ASU agreed with some of the findings in the audit, such as that the University "did not allocate expenses to NSF awards based on the relative benefits received by the awards," which means that the University sometimes used funding from certain NSF awards for the wrong purposes like awarding stipends or paying for materials and equipment. 

The University agreed to repay over $200,000 in expenses questioned by the audit for such errors.

But the University "disagreed or partially disagreed" with other findings. In one instance, ASU objected to the notion that it had improperly transferred funds to another university to allow some personnel to continue their research after leaving ASU. 

According to the audit, ASU paid about $588,000, or about 25% of the budget of a specific award, to Georgia Tech to allow the principal investigator to continue conducting research after transferring out of ASU. The University made another payment of about $327,000 to the University of Georgia for similar purposes.

The auditors recommended that ASU repay the questioned costs of $931,811 in regard to these two instances, which is one of the larger charges that it requested the University amend.

But ASU pushed back, saying it did not concur with the premise of the request.

“Based on the fact that there were no changes in the proposed scope of work nor in the key personnel conducting the work we believe it is appropriate to characterize this as a compliance finding with no questioned costs,” ASU said in a response to that finding. 

The audit also highlighted improper use of smaller amounts of funding for non-research related purposes, including "unallowable entertainment-related expenses." 

In one instance, the audit reports that ASU spent about $2,000 to purchase aprons for a team-building activity revolving around cooking, and in another, ASU spent $250 on bartending services for a grant-related conference. 

The auditors wrote that ASU needs "improved oversight of the allocation of expenses of NSF awards" to ensure that the awards are used for their designated purposes. 

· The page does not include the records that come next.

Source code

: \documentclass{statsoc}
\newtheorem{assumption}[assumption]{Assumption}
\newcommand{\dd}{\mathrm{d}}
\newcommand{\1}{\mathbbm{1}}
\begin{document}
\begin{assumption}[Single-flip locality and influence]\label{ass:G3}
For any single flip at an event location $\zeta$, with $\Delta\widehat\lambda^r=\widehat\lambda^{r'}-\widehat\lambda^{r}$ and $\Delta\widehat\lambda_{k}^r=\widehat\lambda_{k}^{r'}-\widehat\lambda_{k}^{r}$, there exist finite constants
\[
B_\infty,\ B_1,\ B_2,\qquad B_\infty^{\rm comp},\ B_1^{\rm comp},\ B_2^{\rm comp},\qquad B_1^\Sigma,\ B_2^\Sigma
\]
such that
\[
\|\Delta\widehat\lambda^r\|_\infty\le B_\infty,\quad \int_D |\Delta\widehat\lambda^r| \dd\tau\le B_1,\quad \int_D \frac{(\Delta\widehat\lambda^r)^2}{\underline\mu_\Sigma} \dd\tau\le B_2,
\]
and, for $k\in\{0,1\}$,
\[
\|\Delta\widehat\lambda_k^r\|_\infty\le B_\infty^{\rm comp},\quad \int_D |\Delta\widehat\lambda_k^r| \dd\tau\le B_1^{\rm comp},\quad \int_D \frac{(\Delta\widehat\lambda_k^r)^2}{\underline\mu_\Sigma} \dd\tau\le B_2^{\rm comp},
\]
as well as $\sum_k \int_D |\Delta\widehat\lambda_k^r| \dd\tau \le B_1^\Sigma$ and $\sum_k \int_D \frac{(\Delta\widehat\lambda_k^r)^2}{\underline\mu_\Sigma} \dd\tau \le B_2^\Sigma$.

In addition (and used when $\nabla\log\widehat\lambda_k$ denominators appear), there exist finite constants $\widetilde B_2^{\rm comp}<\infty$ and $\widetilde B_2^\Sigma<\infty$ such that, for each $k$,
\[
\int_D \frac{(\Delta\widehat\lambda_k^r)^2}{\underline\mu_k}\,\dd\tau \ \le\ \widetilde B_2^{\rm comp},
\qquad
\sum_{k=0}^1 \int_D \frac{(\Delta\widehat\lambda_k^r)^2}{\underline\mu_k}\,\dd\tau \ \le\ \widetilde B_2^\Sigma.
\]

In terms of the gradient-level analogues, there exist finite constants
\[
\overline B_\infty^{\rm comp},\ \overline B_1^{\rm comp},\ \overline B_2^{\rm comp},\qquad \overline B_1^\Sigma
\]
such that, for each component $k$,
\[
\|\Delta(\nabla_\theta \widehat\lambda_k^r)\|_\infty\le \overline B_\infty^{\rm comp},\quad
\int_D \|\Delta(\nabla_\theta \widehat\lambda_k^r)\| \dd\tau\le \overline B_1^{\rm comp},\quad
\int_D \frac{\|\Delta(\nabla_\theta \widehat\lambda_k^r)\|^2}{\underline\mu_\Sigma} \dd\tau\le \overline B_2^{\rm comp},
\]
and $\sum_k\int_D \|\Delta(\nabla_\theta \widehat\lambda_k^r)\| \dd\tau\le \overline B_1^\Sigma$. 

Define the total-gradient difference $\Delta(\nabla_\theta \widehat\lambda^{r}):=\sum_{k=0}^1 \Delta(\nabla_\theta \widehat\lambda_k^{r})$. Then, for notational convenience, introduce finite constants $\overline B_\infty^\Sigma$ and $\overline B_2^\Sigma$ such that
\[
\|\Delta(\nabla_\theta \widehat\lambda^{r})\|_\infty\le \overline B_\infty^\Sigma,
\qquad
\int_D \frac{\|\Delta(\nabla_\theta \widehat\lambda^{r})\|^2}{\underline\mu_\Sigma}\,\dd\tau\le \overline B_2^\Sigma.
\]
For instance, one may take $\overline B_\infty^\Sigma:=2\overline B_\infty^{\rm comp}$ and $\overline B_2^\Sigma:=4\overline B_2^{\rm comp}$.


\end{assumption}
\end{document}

In an emailed statement, an ASU spokesperson said that the audit was "completely normal and routine," and that ASU welcomes the oversight of how the funding is spent.

The spokesperson added that the University is currently in "step one of a several step process" with this audit, and that the first step lies with the recently published report. 

"The outside firm highlights things they have questions about," the spokesperson said in the emailed statement. 

The spokesperson also said that the transferring of funds to another university was not unusual. 

"An ASU researcher took a new job at Georgia Tech, and so we transferred his grant with him," the spokesperson said. "This is incredibly common and commonsense. And, NSF was aware of it. The outside auditing firm was just raising the issue as sort of a heads-up for the NSF."

The University and the NSF are now in a six-month resolution period, during which they can work together to develop a "mutually agreeable resolution" of audit findings, according to the report. During this time, the University can negotiate the amount of money the NSF has requested it repays. 

"We look forward to continuing to work with the NSF in this process, and applaud its stringent oversight of taxpayer dollars," the spokesperson said.

The NSF did not respond to requests for comment at the time of publication.

This story is developing and will be updated as more information becomes available.